La littérature, comme l’art tout entier, est la preuve que la vie ne suffit pas.

Antonio Tabucchi, citant Pessoa. Relevé dans la Quinzaine littéraire du 16 au 31 juillet 2010

Si je dis écriture, certains vont pouvoir dire que c’est un peu facile, mais en même temps, pas tant que ça. Pour moi, l’un est vraiment lié à l’autre. Il n’y a pas de lecture sans écriture, le web le fait encore plus resurgir, mais je pense que ça toujours été ça. Il n’y a pas de lecture sans appropriation et l’appropriation passe souvent par l’écriture. Il n’y a pas de lecture sans compréhension, sans qu’on fasse quelque chose des mots de l’autre, la manière dont on les pense, la manière dont on se les approprie. La lecture déclenche l’écriture, que ce soit de choses juste pour comprendre ce qu’on a lu, que ce soit pour aller plus loin, faire soi-même de la littérature, mais pour moi il n’y a pas de lecture sans écriture, les deux vont vraiment ensemble.

Hubert Guillaud, dans un entretien sur Mélico

Les combats ne sont plus les mêmes. On est entré dans l’ère des médias. Les choix de l’éditeur portent moins sur des manuscrits que sur des projets suscités en fonction de leur capacité médiatique. C’est le temps, surtout, qui n’est plus le même. Le métier tel que je le pratiquais consistait à donner du temps à l’oeuvre, à l’auteur. Plus il raccourcit, plus on fait de l’édition quelque chose qui ressemble à la presse, qui a l’air d’être le même métier et qui n’a plus le même visage.

Robert Laffont, cité dans la nécro du Monde daté du 21 mai 2010

A un point donné de la lecture, l’œil s’écarte du texte, de la phrase, du mot, de la lettre, et, aussi bien, du livre, de la page, de la ligne ; il fuit le blanc de la page et se fixe ailleurs ; en retour, muettement ou par des annotations, les “fruits de la médiation” sont réinjectés dans la lecture qui reprend.

Alain Giffard, Is Google… ?

Je crois que les bibliothécaires ont pris conscience qu’ils ne détenaient plus le monopole de la diffusion de la connaissance et qu’ils avaient tout à gagner à s’ouvrir sur le monde. C’est sans doute un topos que de dire cela, mais Internet représente une chance inouïe pour les bibliothèques : elles doivent juste comprendre ce qu’elles peuvent en faire et apprendre à en tirer le meilleur.
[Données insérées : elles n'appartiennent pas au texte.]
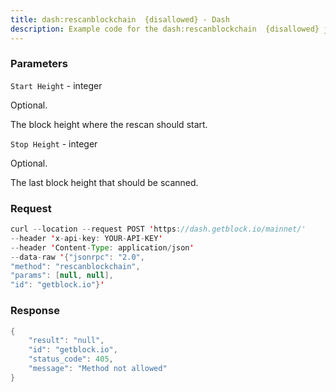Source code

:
 ```yaml
---
title: dash:rescanblockchain  {disallowed} - Dash
description: Example code for the dash:rescanblockchain  {disallowed} json-rpc method. Сomplete guide on how to use dash:rescanblockchain  {disallowed} json-rpc in GetBlock.io Web3 documentation.
---
```


### Parameters


`Start Height` - integer

Optional.

The block height where the rescan should start.

`Stop Height` - integer

Optional.

The last block height that should be scanned.

### Request

``` java
curl --location --request POST 'https://dash.getblock.io/mainnet/' 
--header 'x-api-key: YOUR-API-KEY' 
--header 'Content-Type: application/json' 
--data-raw '{"jsonrpc": "2.0",
"method": "rescanblockchain",
"params": [null, null],
"id": "getblock.io"}'
```

###  Response

``` java
{
    "result": "null",
    "id": "getblock.io",
    "status_code": 405,
    "message": "Method not allowed"
}
```

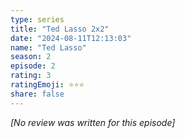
 ```yaml
---
type: series
title: "Ted Lasso 2x2"
date: "2024-08-11T12:13:03"
name: "Ted Lasso"
season: 2
episode: 2
rating: 3
ratingEmoji: ⭐️⭐️⭐️
share: false
---
```


_[No review was written for this episode]_
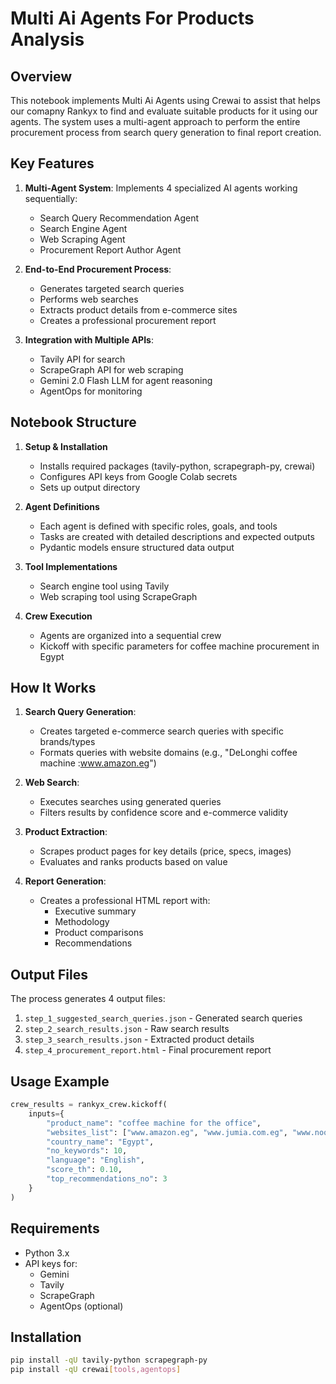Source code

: # Multi Ai Agents For Products Analysis

## Overview

This notebook implements Multi Ai Agents using Crewai to assist that helps our comapny Rankyx to find and evaluate suitable products for it using our agents. The system uses a multi-agent approach to perform the entire procurement process from search query generation to final report creation.

## Key Features

1. **Multi-Agent System**: Implements 4 specialized AI agents working sequentially:
   - Search Query Recommendation Agent
   - Search Engine Agent
   - Web Scraping Agent
   - Procurement Report Author Agent

2. **End-to-End Procurement Process**:
   - Generates targeted search queries
   - Performs web searches
   - Extracts product details from e-commerce sites
   - Creates a professional procurement report

3. **Integration with Multiple APIs**:
   - Tavily API for search
   - ScrapeGraph API for web scraping
   - Gemini 2.0 Flash LLM for agent reasoning
   - AgentOps for monitoring

## Notebook Structure

1. **Setup & Installation**
   - Installs required packages (tavily-python, scrapegraph-py, crewai)
   - Configures API keys from Google Colab secrets
   - Sets up output directory

2. **Agent Definitions**
   - Each agent is defined with specific roles, goals, and tools
   - Tasks are created with detailed descriptions and expected outputs
   - Pydantic models ensure structured data output

3. **Tool Implementations**
   - Search engine tool using Tavily
   - Web scraping tool using ScrapeGraph

4. **Crew Execution**
   - Agents are organized into a sequential crew
   - Kickoff with specific parameters for coffee machine procurement in Egypt

## How It Works

1. **Search Query Generation**:
   - Creates targeted e-commerce search queries with specific brands/types
   - Formats queries with website domains (e.g., "DeLonghi coffee machine :www.amazon.eg")

2. **Web Search**:
   - Executes searches using generated queries
   - Filters results by confidence score and e-commerce validity

3. **Product Extraction**:
   - Scrapes product pages for key details (price, specs, images)
   - Evaluates and ranks products based on value

4. **Report Generation**:
   - Creates a professional HTML report with:
     - Executive summary
     - Methodology
     - Product comparisons
     - Recommendations

## Output Files

The process generates 4 output files:
1. `step_1_suggested_search_queries.json` - Generated search queries
2. `step_2_search_results.json` - Raw search results
3. `step_3_search_results.json` - Extracted product details
4. `step_4_procurement_report.html` - Final procurement report

## Usage Example

```python
crew_results = rankyx_crew.kickoff(
    inputs={
        "product_name": "coffee machine for the office",
        "websites_list": ["www.amazon.eg", "www.jumia.com.eg", "www.noon.com/egypt-en"],
        "country_name": "Egypt",
        "no_keywords": 10,
        "language": "English",
        "score_th": 0.10,
        "top_recommendations_no": 3
    }
)
```

## Requirements

- Python 3.x
- API keys for:
  - Gemini
  - Tavily
  - ScrapeGraph
  - AgentOps (optional)

## Installation

```bash
pip install -qU tavily-python scrapegraph-py
pip install -qU crewai[tools,agentops]
```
Nous vivons une époque où il ne semble plus nécessaire d’apprendre pour savoir et, à l’instar de nombreuses autres actions où l’improvisation irresponsable est la loi – elle se trouve dans toutes les expressions artistiques -, Internet est le lieu où la plus totale ignorance est présentée comme un exemple à suivre. On est en train de mythifier Internet.